If you're not doing both then you shouldnt bother, as the other will still need manual updates and need to be rebooted upon update. Considering the price of KernelCare you'd might as well install it on both...
In terms of exposed risk, then the physical host node if you only want to pay for 1 license is the obvious choice.
You have to accept that you need to reboot the NAT guest when you need to update it though, or just buy 2 licenses.
Host node, then use ubuntu 16.04 live kernel patching in your vm.
thanks for all suggestions
it seem purchasing 2 licenses is the best options, since the VM is storing big mysql databases, im worried to reboot the VM too frequently.

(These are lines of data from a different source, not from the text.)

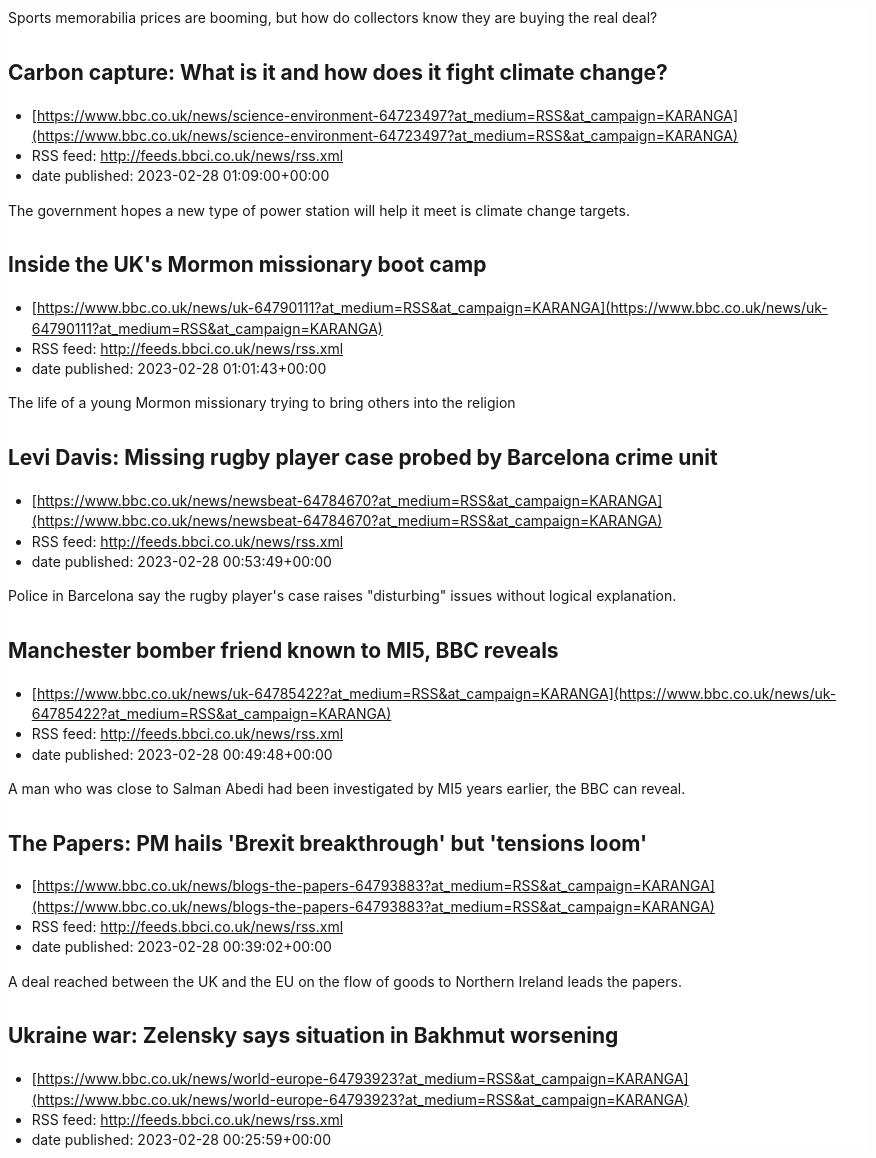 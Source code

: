 Sports memorabilia prices are booming, but how do collectors know they are buying the real deal?

## Carbon capture: What is it and how does it fight climate change?
 - [https://www.bbc.co.uk/news/science-environment-64723497?at_medium=RSS&at_campaign=KARANGA](https://www.bbc.co.uk/news/science-environment-64723497?at_medium=RSS&at_campaign=KARANGA)
 - RSS feed: http://feeds.bbci.co.uk/news/rss.xml
 - date published: 2023-02-28 01:09:00+00:00

The government hopes a new type of power station will help it meet is climate change targets.

## Inside the UK's Mormon missionary boot camp
 - [https://www.bbc.co.uk/news/uk-64790111?at_medium=RSS&at_campaign=KARANGA](https://www.bbc.co.uk/news/uk-64790111?at_medium=RSS&at_campaign=KARANGA)
 - RSS feed: http://feeds.bbci.co.uk/news/rss.xml
 - date published: 2023-02-28 01:01:43+00:00

The life of a young Mormon missionary trying to bring others into the religion

## Levi Davis: Missing rugby player case probed by Barcelona crime unit
 - [https://www.bbc.co.uk/news/newsbeat-64784670?at_medium=RSS&at_campaign=KARANGA](https://www.bbc.co.uk/news/newsbeat-64784670?at_medium=RSS&at_campaign=KARANGA)
 - RSS feed: http://feeds.bbci.co.uk/news/rss.xml
 - date published: 2023-02-28 00:53:49+00:00

Police in Barcelona say the rugby player's case raises "disturbing" issues without logical explanation.

## Manchester bomber friend known to MI5, BBC reveals
 - [https://www.bbc.co.uk/news/uk-64785422?at_medium=RSS&at_campaign=KARANGA](https://www.bbc.co.uk/news/uk-64785422?at_medium=RSS&at_campaign=KARANGA)
 - RSS feed: http://feeds.bbci.co.uk/news/rss.xml
 - date published: 2023-02-28 00:49:48+00:00

A man who was close to Salman Abedi had been investigated by MI5 years earlier, the BBC can reveal.

## The Papers: PM hails 'Brexit breakthrough' but 'tensions loom'
 - [https://www.bbc.co.uk/news/blogs-the-papers-64793883?at_medium=RSS&at_campaign=KARANGA](https://www.bbc.co.uk/news/blogs-the-papers-64793883?at_medium=RSS&at_campaign=KARANGA)
 - RSS feed: http://feeds.bbci.co.uk/news/rss.xml
 - date published: 2023-02-28 00:39:02+00:00

A deal reached between the UK and the EU on the flow of goods to Northern Ireland leads the papers.

## Ukraine war: Zelensky says situation in Bakhmut worsening
 - [https://www.bbc.co.uk/news/world-europe-64793923?at_medium=RSS&at_campaign=KARANGA](https://www.bbc.co.uk/news/world-europe-64793923?at_medium=RSS&at_campaign=KARANGA)
 - RSS feed: http://feeds.bbci.co.uk/news/rss.xml
 - date published: 2023-02-28 00:25:59+00:00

well if you really want to save some money you could just use openvz instead of kvm then you only need to patch 1 kernel, kernelcare supports openvz and openvz is fine for mysql.
Hmm. Isn't live patching natively available in the mainline Linux kernel by now?
https://www.ubuntu.com/server/livepatch
Yep, for 16.04
@AnthonySmith, its dockerized mysql and other images also i do other things that need KVM.
@joepie91, is live patching only available on ubuntu or its available on general linux kernel too?
This post suggests it's in kernel. I'm not sure whether distributions include it as well though, or whether it integrates into any major package management systems yet.
Hostnode for sure, VM if you need it.